Такая постановка дела в земской школе и давала повод обвинять ее в расточительности. Но либеральная критика земской школы не предлагала отказаться от уже выработанного типа этого учебного заведения, а лишь использовать традиционные формы обучения в виде переходящих учителей в качестве подготовительной ступени к начальной школе, тем самым разгрузив ее от тех крестьянских детей, которым нужно лишь умение читать и писать19.
Вслед за Европой и по ее примеру в 70-е гг. XIX в. в России начинала обсуждаться идея всеобщего обучения. В последовавшее затем десятилетие во многих губерниях, где крестьяне успели привыкнуть к начальным училищам, стало обычным переполнение сельских школ. Довольно распространенным явлением был отказ в приеме в школу20. Потому актуальным становился вопрос о количестве начальных народных училищ.

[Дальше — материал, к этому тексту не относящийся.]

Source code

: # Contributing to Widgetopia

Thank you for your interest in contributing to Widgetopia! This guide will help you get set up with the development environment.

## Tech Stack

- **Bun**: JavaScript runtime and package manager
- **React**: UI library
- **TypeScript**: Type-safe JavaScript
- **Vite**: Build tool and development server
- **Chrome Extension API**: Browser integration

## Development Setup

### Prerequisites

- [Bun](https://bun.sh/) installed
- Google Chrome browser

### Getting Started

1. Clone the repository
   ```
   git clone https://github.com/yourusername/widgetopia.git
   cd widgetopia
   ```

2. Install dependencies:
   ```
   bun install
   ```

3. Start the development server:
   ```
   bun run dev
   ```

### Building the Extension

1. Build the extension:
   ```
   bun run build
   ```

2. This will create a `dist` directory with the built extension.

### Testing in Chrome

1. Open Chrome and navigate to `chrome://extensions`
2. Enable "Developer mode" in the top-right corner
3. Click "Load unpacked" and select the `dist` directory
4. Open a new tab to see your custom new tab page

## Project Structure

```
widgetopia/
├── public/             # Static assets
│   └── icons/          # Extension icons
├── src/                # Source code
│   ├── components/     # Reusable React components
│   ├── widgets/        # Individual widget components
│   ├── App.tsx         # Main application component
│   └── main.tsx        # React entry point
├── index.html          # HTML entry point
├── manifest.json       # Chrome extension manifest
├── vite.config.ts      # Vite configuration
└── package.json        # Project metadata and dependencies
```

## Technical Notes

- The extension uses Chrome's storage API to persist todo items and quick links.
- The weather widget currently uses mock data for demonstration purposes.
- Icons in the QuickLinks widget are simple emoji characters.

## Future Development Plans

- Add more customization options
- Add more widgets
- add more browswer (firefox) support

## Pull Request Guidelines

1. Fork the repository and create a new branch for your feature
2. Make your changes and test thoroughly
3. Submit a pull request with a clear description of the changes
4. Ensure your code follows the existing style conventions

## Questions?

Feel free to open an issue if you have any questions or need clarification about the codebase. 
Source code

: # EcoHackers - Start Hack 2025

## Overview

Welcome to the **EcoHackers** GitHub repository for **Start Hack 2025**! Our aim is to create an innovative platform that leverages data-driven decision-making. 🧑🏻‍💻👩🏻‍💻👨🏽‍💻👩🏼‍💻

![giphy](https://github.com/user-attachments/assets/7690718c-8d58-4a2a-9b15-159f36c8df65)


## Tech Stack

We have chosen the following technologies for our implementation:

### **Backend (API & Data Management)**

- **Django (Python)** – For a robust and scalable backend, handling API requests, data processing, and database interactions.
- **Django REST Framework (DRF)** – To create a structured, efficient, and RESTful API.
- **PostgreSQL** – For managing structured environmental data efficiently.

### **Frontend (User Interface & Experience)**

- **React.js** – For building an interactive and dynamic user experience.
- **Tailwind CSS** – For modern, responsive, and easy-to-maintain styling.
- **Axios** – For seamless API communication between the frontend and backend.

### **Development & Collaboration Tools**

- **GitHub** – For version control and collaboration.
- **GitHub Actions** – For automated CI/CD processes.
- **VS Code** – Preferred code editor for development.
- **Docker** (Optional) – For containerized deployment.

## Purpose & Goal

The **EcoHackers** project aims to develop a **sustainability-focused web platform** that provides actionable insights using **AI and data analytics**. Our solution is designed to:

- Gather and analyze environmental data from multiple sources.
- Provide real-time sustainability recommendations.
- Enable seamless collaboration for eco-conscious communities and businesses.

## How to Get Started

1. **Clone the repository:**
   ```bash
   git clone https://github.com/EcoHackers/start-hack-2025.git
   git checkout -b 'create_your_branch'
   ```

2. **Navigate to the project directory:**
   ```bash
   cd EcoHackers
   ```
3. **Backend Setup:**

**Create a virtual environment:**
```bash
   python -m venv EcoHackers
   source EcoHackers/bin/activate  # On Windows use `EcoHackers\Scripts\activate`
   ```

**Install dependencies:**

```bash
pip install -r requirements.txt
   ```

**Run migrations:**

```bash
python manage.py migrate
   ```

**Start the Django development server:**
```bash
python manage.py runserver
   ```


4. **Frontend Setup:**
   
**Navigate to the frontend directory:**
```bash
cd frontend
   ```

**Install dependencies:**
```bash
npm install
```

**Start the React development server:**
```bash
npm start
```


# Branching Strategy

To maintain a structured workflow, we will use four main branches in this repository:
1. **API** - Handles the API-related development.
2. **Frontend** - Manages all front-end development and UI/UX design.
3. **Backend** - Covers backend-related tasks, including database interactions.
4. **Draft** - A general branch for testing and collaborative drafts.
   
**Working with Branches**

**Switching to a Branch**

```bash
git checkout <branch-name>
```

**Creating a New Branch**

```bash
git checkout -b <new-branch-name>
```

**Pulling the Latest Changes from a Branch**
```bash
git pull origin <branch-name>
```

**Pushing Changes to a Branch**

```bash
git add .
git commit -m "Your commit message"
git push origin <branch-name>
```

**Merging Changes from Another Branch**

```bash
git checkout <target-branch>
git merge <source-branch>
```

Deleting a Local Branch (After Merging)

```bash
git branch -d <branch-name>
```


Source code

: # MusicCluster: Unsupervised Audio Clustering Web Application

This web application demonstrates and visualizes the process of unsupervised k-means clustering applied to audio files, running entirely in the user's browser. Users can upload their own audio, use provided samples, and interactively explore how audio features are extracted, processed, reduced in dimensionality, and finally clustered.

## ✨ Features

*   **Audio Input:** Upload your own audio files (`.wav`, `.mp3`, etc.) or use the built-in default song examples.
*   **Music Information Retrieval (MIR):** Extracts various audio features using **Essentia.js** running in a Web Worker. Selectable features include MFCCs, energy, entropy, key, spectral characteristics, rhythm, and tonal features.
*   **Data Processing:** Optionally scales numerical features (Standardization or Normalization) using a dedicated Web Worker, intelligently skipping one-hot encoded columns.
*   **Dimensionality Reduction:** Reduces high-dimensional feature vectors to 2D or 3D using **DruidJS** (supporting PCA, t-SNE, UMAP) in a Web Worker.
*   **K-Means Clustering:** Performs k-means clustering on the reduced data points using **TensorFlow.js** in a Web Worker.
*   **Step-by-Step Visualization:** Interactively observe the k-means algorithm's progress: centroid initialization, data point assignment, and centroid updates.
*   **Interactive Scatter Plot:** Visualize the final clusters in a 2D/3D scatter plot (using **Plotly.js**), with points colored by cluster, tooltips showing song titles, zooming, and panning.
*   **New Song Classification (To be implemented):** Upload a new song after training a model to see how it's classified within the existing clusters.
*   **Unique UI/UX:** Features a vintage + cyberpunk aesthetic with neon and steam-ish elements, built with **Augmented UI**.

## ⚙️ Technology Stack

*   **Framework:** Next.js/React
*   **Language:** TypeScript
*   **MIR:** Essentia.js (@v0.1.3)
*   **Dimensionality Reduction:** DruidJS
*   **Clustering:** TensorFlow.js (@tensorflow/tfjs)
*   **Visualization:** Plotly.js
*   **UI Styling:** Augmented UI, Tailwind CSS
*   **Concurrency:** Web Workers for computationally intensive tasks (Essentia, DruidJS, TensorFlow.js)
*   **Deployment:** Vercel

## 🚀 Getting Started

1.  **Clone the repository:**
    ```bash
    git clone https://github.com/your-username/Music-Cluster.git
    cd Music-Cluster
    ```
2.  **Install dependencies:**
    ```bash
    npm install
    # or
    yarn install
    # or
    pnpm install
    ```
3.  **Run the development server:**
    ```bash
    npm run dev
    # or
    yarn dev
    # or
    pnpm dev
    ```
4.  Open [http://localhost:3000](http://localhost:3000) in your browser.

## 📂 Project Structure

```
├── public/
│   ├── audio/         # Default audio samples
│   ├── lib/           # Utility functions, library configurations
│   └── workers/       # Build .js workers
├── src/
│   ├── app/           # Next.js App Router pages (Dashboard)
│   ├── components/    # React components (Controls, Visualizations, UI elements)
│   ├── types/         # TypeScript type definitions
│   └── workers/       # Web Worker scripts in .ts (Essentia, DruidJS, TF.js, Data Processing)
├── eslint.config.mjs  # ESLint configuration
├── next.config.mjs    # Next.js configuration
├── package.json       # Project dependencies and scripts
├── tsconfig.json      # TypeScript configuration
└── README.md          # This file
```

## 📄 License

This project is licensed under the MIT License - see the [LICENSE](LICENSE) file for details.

Для земских деятелей в отправную точку проведения в жизнь идеи о всеобщем начальном обучении превратилась холерная эпидемия и голод 1891-1892 гг.: «Пережитые в это время народные бедствия, дикость и суеверия, сопровождавшие холерные беспорядки, заставили культурный класс России ужаснуться той пропасти взаимного непонимания, какая оказалась между ним и массою населения»21. Появился реферат В.П. Вахтерова, в котором были провозглашены принципы всеобщности и бесплатности обучения в начальной школе, согласующиеся с его обязательным характером22.
Принимая во внимание сложившуюся в земской школе традицию, предполагалось установить школьный возраст от 8 до 11 лет и обеспечить всех детей этого возраста местами в народных училищах.
В конце 90-х гг. во многих уездах принимались планы введения всеобщего обучения уже в начале XX в.23. Не все земства, однако, выполнили эти планы к намеченным срокам. Одной из причин неудачи был неправильный расчет численности детского населения школьного возраста, это обстоятельство выяснилось после проведения всеобщей переписи населения 1897 г. Другой причиной признавалась деятельность правительства, которое в 1900 г. ограничило размеры предельного земского налогообложения. Это мероприятие
воспринималось как недружественное по отношению к земствам и, более того, как акция, направленная на подрыв усилий общества в области народного образования.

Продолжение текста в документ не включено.